- Holiday Pocono Holiday Pocono
- Coordinates: 41°1′32″N 75°36′16″W﻿ / ﻿41.02556°N 75.60444°W
- Country: United States
- State: Pennsylvania
- County: Carbon
- Township: Kidder

Area
- • Total: 2.39 sq mi (6.18 km^{2})
- • Land: 2.34 sq mi (6.07 km^{2})
- • Water: 0.042 sq mi (0.11 km^{2})
- Elevation: 1,651 ft (503 m)

Population (2020)
- • Total: 583
- • Density: 248.6/sq mi (95.98/km^{2})
- Time zone: UTC-5 (Eastern (EST))
- • Summer (DST): UTC-4 (EDT)
- ZIP code: 18210
- Area codes: 272 and 570
- FIPS code: 42-35172
- GNIS feature ID: 1212370

= Holiday Pocono, Pennsylvania =

Unincorporated community in Pennsylvania, US

Holiday Pocono is a residential community and census-designated place (CDP) in Kidder Township, Pennsylvania, United States. It is part of Northeastern Pennsylvania.

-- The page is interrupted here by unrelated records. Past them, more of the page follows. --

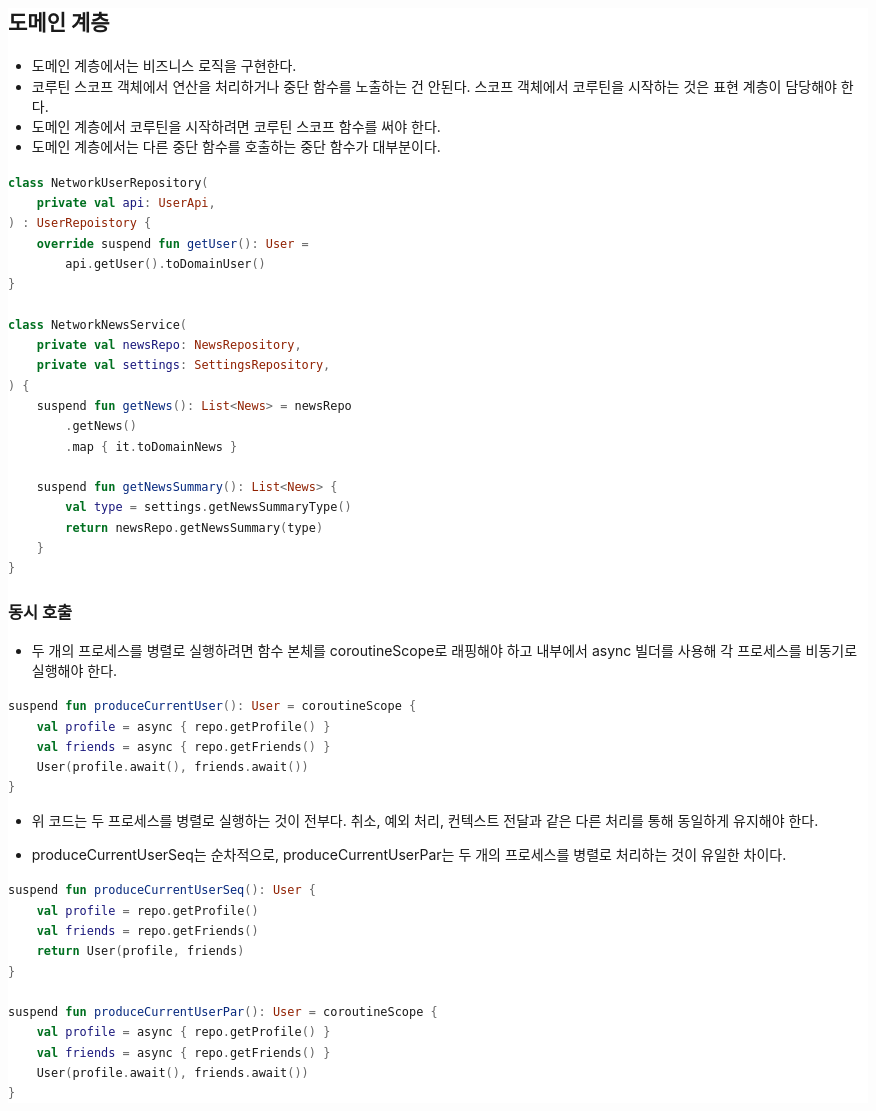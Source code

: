 ## 도메인 계층

- 도메인 계층에서는 비즈니스 로직을 구현한다.
- 코루틴 스코프 객체에서 연산을 처리하거나 중단 함수를 노출하는 건 안된다. 스코프 객체에서 코루틴을 시작하는 것은 표현 계층이 담당해야 한다.
- 도메인 계층에서 코루틴을 시작하려면 코루틴 스코프 함수를 써야 한다.
- 도메인 계층에서는 다른 중단 함수를 호출하는 중단 함수가 대부분이다.

```kotlin
class NetworkUserRepository(
	private val api: UserApi,
) : UserRepoistory {
	override suspend fun getUser(): User =
		api.getUser().toDomainUser()
}

class NetworkNewsService(
	private val newsRepo: NewsRepository,
	private val settings: SettingsRepository,
) {
	suspend fun getNews(): List<News> = newsRepo
		.getNews()
		.map { it.toDomainNews }
		
	suspend fun getNewsSummary(): List<News> {
		val type = settings.getNewsSummaryType()
		return newsRepo.getNewsSummary(type)
	}
}
```

### 동시 호출

- 두 개의 프로세스를 병렬로 실행하려면 함수 본체를 coroutineScope로 래핑해야 하고 내부에서 async 빌더를 사용해 각 프로세스를 비동기로 실행해야 한다.

```kotlin
suspend fun produceCurrentUser(): User = coroutineScope {
	val profile = async { repo.getProfile() }
	val friends = async { repo.getFriends() }
	User(profile.await(), friends.await())
}
```

- 위 코드는 두 프로세스를 병렬로 실행하는 것이 전부다. 취소, 예외 처리, 컨텍스트 전달과 같은 다른 처리를 통해 동일하게 유지해야 한다.

- produceCurrentUserSeq는 순차적으로, produceCurrentUserPar는 두 개의 프로세스를 병렬로 처리하는 것이 유일한 차이다.

```kotlin
suspend fun produceCurrentUserSeq(): User {
	val profile = repo.getProfile()
	val friends = repo.getFriends()
	return User(profile, friends)
}

suspend fun produceCurrentUserPar(): User = coroutineScope {
	val profile = async { repo.getProfile() }
	val friends = async { repo.getFriends() }
	User(profile.await(), friends.await())
}
```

The community is located on the north side of Pennsylvania Route 534, directly north of Albrightsville. There are two small water bodies in the CDP: Holiday Lake and Placid Lake. The western edge of the community abuts Hickory Run State Park.

Historical population
| Census | Pop. | Note | %± |
| 2020 | 583 |  | — |
U.S. Decennial Census

==Education==
It is in the Jim Thorpe Area School District.